## Stored items:
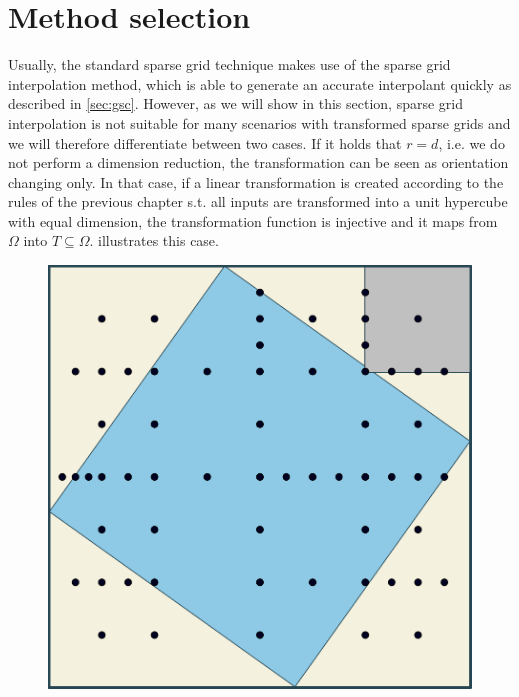 \documentclass[
  a4paper,  %
  twoside,  %
  bibliography=totoc,
  headsepline,
  cleardoublepage=empty,
  parskip=half,
  draft=false
]{scrbook}
\begin{document}
\section{Method selection}
\label{sec:ms}

Usually, the standard sparse grid technique makes use of the sparse grid interpolation method, which is able to generate an accurate interpolant quickly as described in \cref{sec:gsc}.
However, as we will show in this section, sparse grid interpolation is not suitable for many scenarios with transformed sparse grids and we will therefore differentiate between two cases.
If it holds that $r=d$, i.e. we do not perform a dimension reduction, the transformation can be seen as orientation changing only.
In that case, if a linear transformation is created according to the rules of the previous chapter s.t. all inputs are transformed into a unit hypercube with equal dimension, the transformation function is injective and it maps from $\Omega$ into $T \subseteq \Omega$.
 illustrates this case.

\begin{mdframed}[style=style]
\begin{figure}[H]
        \centering
\begin{minipage}{.49\textwidth}
        \centering
\label{fig:aligned_grid}
    \end{minipage}%
    \begin{minipage}{0.49\textwidth}
        \centering
   \includegraphics[width=0.8\linewidth]{graphics/aligned_grid}
    \end{minipage}
\end{figure}
\end{mdframed}
\end{document}
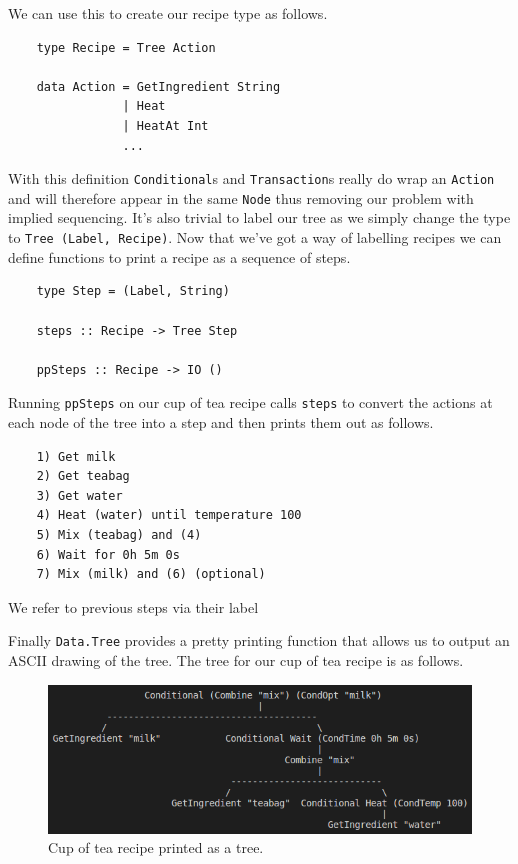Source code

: \documentclass[11pt]{article}
\begin{document}
We can use this to create our recipe type as follows.

\begin{lstlisting}
    type Recipe = Tree Action

    data Action = GetIngredient String
                | Heat
                | HeatAt Int
                ...
\end{lstlisting}

With this definition \texttt{Conditional}s and \texttt{Transaction}s really do wrap an
\texttt{Action} and will therefore appear in the same \texttt{Node} thus removing our
problem with implied sequencing. It's also trivial to label our tree as we simply
change the type to \texttt{Tree (Label, Recipe)}. Now that we've got a way of
labelling recipes we can define functions to print a recipe as a sequence of steps.

\begin{lstlisting}
    type Step = (Label, String)

    steps :: Recipe -> Tree Step

    ppSteps :: Recipe -> IO ()
\end{lstlisting}

Running \texttt{ppSteps} on our cup of tea recipe calls \texttt{steps} to convert
the actions at each node of the tree into a step and then prints them out as follows.

\begin{lstlisting}
    1) Get milk
    2) Get teabag
    3) Get water
    4) Heat (water) until temperature 100
    5) Mix (teabag) and (4)
    6) Wait for 0h 5m 0s
    7) Mix (milk) and (6) (optional)
\end{lstlisting}

We refer to previous steps via their label

Finally \texttt{Data.Tree} provides a pretty printing function that allows us
to output an ASCII drawing of the tree. The tree for our cup of tea recipe is
as follows.

\begin{figure}[h]
\includegraphics[width=\textwidth, keepaspectratio]{cupOfTea.png}
\centering
\caption{Cup of tea recipe printed as a tree.}
\end{figure}
\end{document}
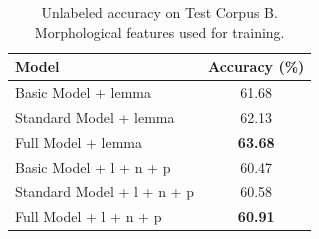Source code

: \documentclass[11pt,letterpaper]{article}
\begin{document}
\begin{table}
\begin{center}
  \begin{tabular}{ l || c }
  \hline
  Model & Accuracy (\%)\\
  \hline
  Basic Model + lemma & 61.68 \\
  Standard Model + lemma & 62.13 \\
  Full Model + lemma & \textbf{63.68} \\
  \hline
  Basic Model + l + n + p& 60.47 \\
  Standard Model + l + n + p& 60.58 \\
  Full Model + l + n + p& \textbf{60.91} \\
  \hline
   \end{tabular}
\end{center}
\caption{Unlabeled accuracy on Test Corpus B. Morphological features used for training.}
\label{Five}
\end{table}














 

\newpage




\label{lastpage}
\end{document}
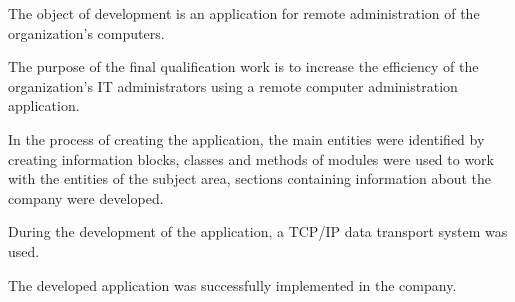 The object of development is an application for remote administration of the organization's computers.

The purpose of the final qualification work is \linebreak to increase the efficiency of the organization's IT administrators using a remote computer administration application.

In the process of creating the application, the main entities were identified by creating information blocks, classes and methods of modules were used to work with the entities of the subject area, sections containing information about the company were developed.

During the development of the application, a TCP/IP data transport system was used.

The developed application was successfully implemented in the company.
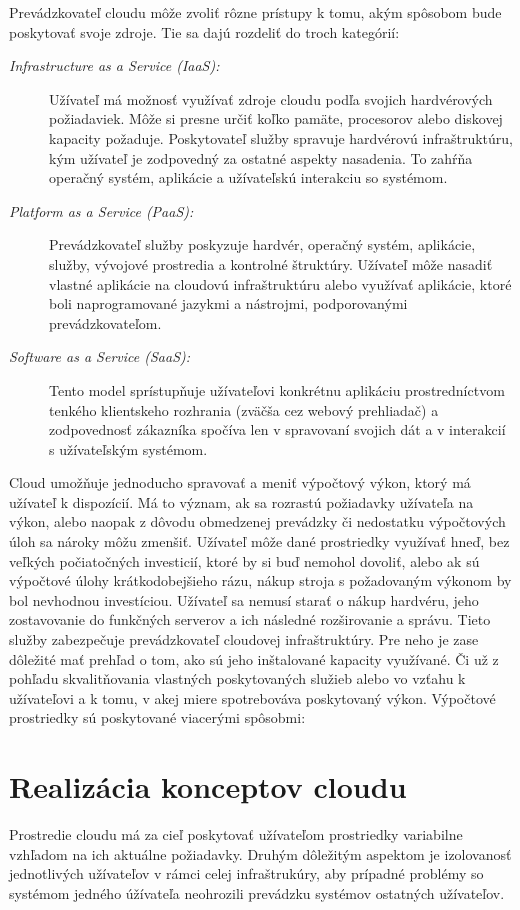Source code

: \documentclass[printed,11pt,twoside,color,cover,table]{fithesis3}
\begin{document}
Prevádzkovateľ cloudu môže zvoliť rôzne prístupy k tomu, akým spôsobom bude poskytovať svoje zdroje. Tie sa dajú rozdeliť do troch kategórií:

\begin{description}
\item[\emph{Infrastructure as a Service (IaaS):}] Užívateľ má možnosť využívať zdroje cloudu podľa svojich hardvérových požiadaviek.
Môže si presne určiť koľko pamäte, procesorov alebo diskovej kapacity požaduje. Poskytovateľ služby spravuje hardvérovú infraštruktúru,
kým užívateľ je zodpovedný za ostatné aspekty nasadenia. To zahŕňa operačný systém, aplikácie a užívateľskú interakciu so systémom. \cite{cloud_bible}
\item[\emph{Platform as a Service (PaaS):}] Prevádzkovateľ služby poskyzuje hardvér, operačný systém, aplikácie, služby, vývojové prostredia
a kontrolné štruktúry. Užívateľ môže nasadiť vlastné aplikácie na cloudovú infraštruktúru alebo využívať aplikácie, ktoré boli naprogramované
jazykmi a nástrojmi, podporovanými prevádzkovateľom. %
\item[\emph{Software as a Service (SaaS):}] Tento model sprístupňuje užívateľovi konkrétnu aplikáciu prostredníctvom tenkého klientskeho 
rozhrania (zväčša cez webový prehliadač) a zodpovednosť zákazníka spočíva len v spravovaní svojich dát a v interakcií s užívateľským systémom.\cite{cloud_bible}
\end{description}

Cloud umožňuje jednoducho spravovať a meniť výpočtový výkon, ktorý má užívateľ k dispozícií. Má to význam, ak sa rozrastú požiadavky užívateľa na výkon, alebo naopak z dôvodu obmedzenej prevádzky či 
nedostatku výpočtových úloh sa nároky môžu zmenšiť. Užívateľ môže dané prostriedky využívať hneď, bez veľkých počiatočných investicií, ktoré by si buď nemohol dovoliť, alebo ak sú výpočtové úlohy krátkodobejšieho rázu, nákup
stroja s požadovaným výkonom by bol nevhodnou investíciou. Užívateľ sa nemusí starať o nákup hardvéru, jeho zostavovanie do funkčných serverov a ich následné rozširovanie a správu. Tieto služby zabezpečuje prevádzkovateľ cloudovej infraštruktúry.
Pre neho je zase dôležité mať prehľad o tom, ako sú jeho inštalované kapacity využívané. Či už z pohľadu skvalitňovania vlastných poskytovaných služieb alebo vo vzťahu k užívateľovi a k tomu, v akej miere spotrebováva poskytovaný výkon.
Výpočtové prostriedky sú poskytované viacerými spôsobmi:

\section{Realizácia konceptov cloudu}
Prostredie cloudu má za cieľ poskytovať užívateľom prostriedky variabilne vzhľadom na ich aktuálne požiadavky. Druhým dôležitým aspektom je
izolovanosť jednotlivých užívateľov v rámci celej infraštrukúry, aby prípadné problémy so systémom jedného úžívateľa neohrozili prevádzku
systémov ostatných užívateľov.
\end{document}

## WHAT IS EXPECTED:
Strip out the images, then output the records above word for word.

## ANSWER TO THIS EXERCISE:
 \documentclass[
  a4paper,  %
  twoside,  %
  bibliography=totoc,
  headsepline,
  cleardoublepage=empty,
  parskip=half,
  draft=false
]{scrbook}
\begin{document}
\section{Method selection}
\label{sec:ms}

Usually, the standard sparse grid technique makes use of the sparse grid interpolation method, which is able to generate an accurate interpolant quickly as described in \cref{sec:gsc}.
However, as we will show in this section, sparse grid interpolation is not suitable for many scenarios with transformed sparse grids and we will therefore differentiate between two cases.
If it holds that $r=d$, i.e. we do not perform a dimension reduction, the transformation can be seen as orientation changing only.
In that case, if a linear transformation is created according to the rules of the previous chapter s.t. all inputs are transformed into a unit hypercube with equal dimension, the transformation function is injective and it maps from $\Omega$ into $T \subseteq \Omega$.
 illustrates this case.

\begin{mdframed}[style=style]
\begin{figure}[H]
        \centering
\begin{minipage}{.49\textwidth}
        \centering
\label{fig:aligned_grid}
    \end{minipage}%
    \begin{minipage}{0.49\textwidth}
        \centering
   \includegraphics[width=0.8\linewidth]{graphics/aligned_grid}
    \end{minipage}
\end{figure}
\end{mdframed}
\end{document}
Source code

: \documentclass[11pt]{article}
\begin{document}
We can use this to create our recipe type as follows.

\begin{lstlisting}
    type Recipe = Tree Action

    data Action = GetIngredient String
                | Heat
                | HeatAt Int
                ...
\end{lstlisting}

With this definition \texttt{Conditional}s and \texttt{Transaction}s really do wrap an
\texttt{Action} and will therefore appear in the same \texttt{Node} thus removing our
problem with implied sequencing. It's also trivial to label our tree as we simply
change the type to \texttt{Tree (Label, Recipe)}. Now that we've got a way of
labelling recipes we can define functions to print a recipe as a sequence of steps.

\begin{lstlisting}
    type Step = (Label, String)

    steps :: Recipe -> Tree Step

    ppSteps :: Recipe -> IO ()
\end{lstlisting}

Running \texttt{ppSteps} on our cup of tea recipe calls \texttt{steps} to convert
the actions at each node of the tree into a step and then prints them out as follows.

\begin{lstlisting}
    1) Get milk
    2) Get teabag
    3) Get water
    4) Heat (water) until temperature 100
    5) Mix (teabag) and (4)
    6) Wait for 0h 5m 0s
    7) Mix (milk) and (6) (optional)
\end{lstlisting}

We refer to previous steps via their label

Finally \texttt{Data.Tree} provides a pretty printing function that allows us
to output an ASCII drawing of the tree. The tree for our cup of tea recipe is
as follows.

\begin{figure}[h]
\includegraphics[width=\textwidth, keepaspectratio]{cupOfTea.png}
\centering
\caption{Cup of tea recipe printed as a tree.}
\end{figure}
\end{document}
Source code

: \documentclass[11pt,letterpaper]{article}
\begin{document}
\begin{table}
\begin{center}
  \begin{tabular}{ l || c }
  \hline
  Model & Accuracy (\%)\\
  \hline
  Basic Model + lemma & 61.68 \\
  Standard Model + lemma & 62.13 \\
  Full Model + lemma & \textbf{63.68} \\
  \hline
  Basic Model + l + n + p& 60.47 \\
  Standard Model + l + n + p& 60.58 \\
  Full Model + l + n + p& \textbf{60.91} \\
  \hline
   \end{tabular}
\end{center}
\caption{Unlabeled accuracy on Test Corpus B. Morphological features used for training.}
\label{Five}
\end{table}














 

\newpage




\label{lastpage}
\end{document}
 The object of development is an application for remote administration of the organization's computers.

The purpose of the final qualification work is \linebreak to increase the efficiency of the organization's IT administrators using a remote computer administration application.

In the process of creating the application, the main entities were identified by creating information blocks, classes and methods of modules were used to work with the entities of the subject area, sections containing information about the company were developed.

During the development of the application, a TCP/IP data transport system was used.

The developed application was successfully implemented in the company.
Source code

: \documentclass[printed,11pt,twoside,color,cover,table]{fithesis3}
\begin{document}
Prevádzkovateľ cloudu môže zvoliť rôzne prístupy k tomu, akým spôsobom bude poskytovať svoje zdroje. Tie sa dajú rozdeliť do troch kategórií:

\begin{description}
\item[\emph{Infrastructure as a Service (IaaS):}] Užívateľ má možnosť využívať zdroje cloudu podľa svojich hardvérových požiadaviek.
Môže si presne určiť koľko pamäte, procesorov alebo diskovej kapacity požaduje. Poskytovateľ služby spravuje hardvérovú infraštruktúru,
kým užívateľ je zodpovedný za ostatné aspekty nasadenia. To zahŕňa operačný systém, aplikácie a užívateľskú interakciu so systémom. \cite{cloud_bible}
\item[\emph{Platform as a Service (PaaS):}] Prevádzkovateľ služby poskyzuje hardvér, operačný systém, aplikácie, služby, vývojové prostredia
a kontrolné štruktúry. Užívateľ môže nasadiť vlastné aplikácie na cloudovú infraštruktúru alebo využívať aplikácie, ktoré boli naprogramované
jazykmi a nástrojmi, podporovanými prevádzkovateľom. %
\item[\emph{Software as a Service (SaaS):}] Tento model sprístupňuje užívateľovi konkrétnu aplikáciu prostredníctvom tenkého klientskeho 
rozhrania (zväčša cez webový prehliadač) a zodpovednosť zákazníka spočíva len v spravovaní svojich dát a v interakcií s užívateľským systémom.\cite{cloud_bible}
\end{description}

Cloud umožňuje jednoducho spravovať a meniť výpočtový výkon, ktorý má užívateľ k dispozícií. Má to význam, ak sa rozrastú požiadavky užívateľa na výkon, alebo naopak z dôvodu obmedzenej prevádzky či 
nedostatku výpočtových úloh sa nároky môžu zmenšiť. Užívateľ môže dané prostriedky využívať hneď, bez veľkých počiatočných investicií, ktoré by si buď nemohol dovoliť, alebo ak sú výpočtové úlohy krátkodobejšieho rázu, nákup
stroja s požadovaným výkonom by bol nevhodnou investíciou. Užívateľ sa nemusí starať o nákup hardvéru, jeho zostavovanie do funkčných serverov a ich následné rozširovanie a správu. Tieto služby zabezpečuje prevádzkovateľ cloudovej infraštruktúry.
Pre neho je zase dôležité mať prehľad o tom, ako sú jeho inštalované kapacity využívané. Či už z pohľadu skvalitňovania vlastných poskytovaných služieb alebo vo vzťahu k užívateľovi a k tomu, v akej miere spotrebováva poskytovaný výkon.
Výpočtové prostriedky sú poskytované viacerými spôsobmi:

\section{Realizácia konceptov cloudu}
Prostredie cloudu má za cieľ poskytovať užívateľom prostriedky variabilne vzhľadom na ich aktuálne požiadavky. Druhým dôležitým aspektom je
izolovanosť jednotlivých užívateľov v rámci celej infraštrukúry, aby prípadné problémy so systémom jedného úžívateľa neohrozili prevádzku
systémov ostatných užívateľov.
\end{document}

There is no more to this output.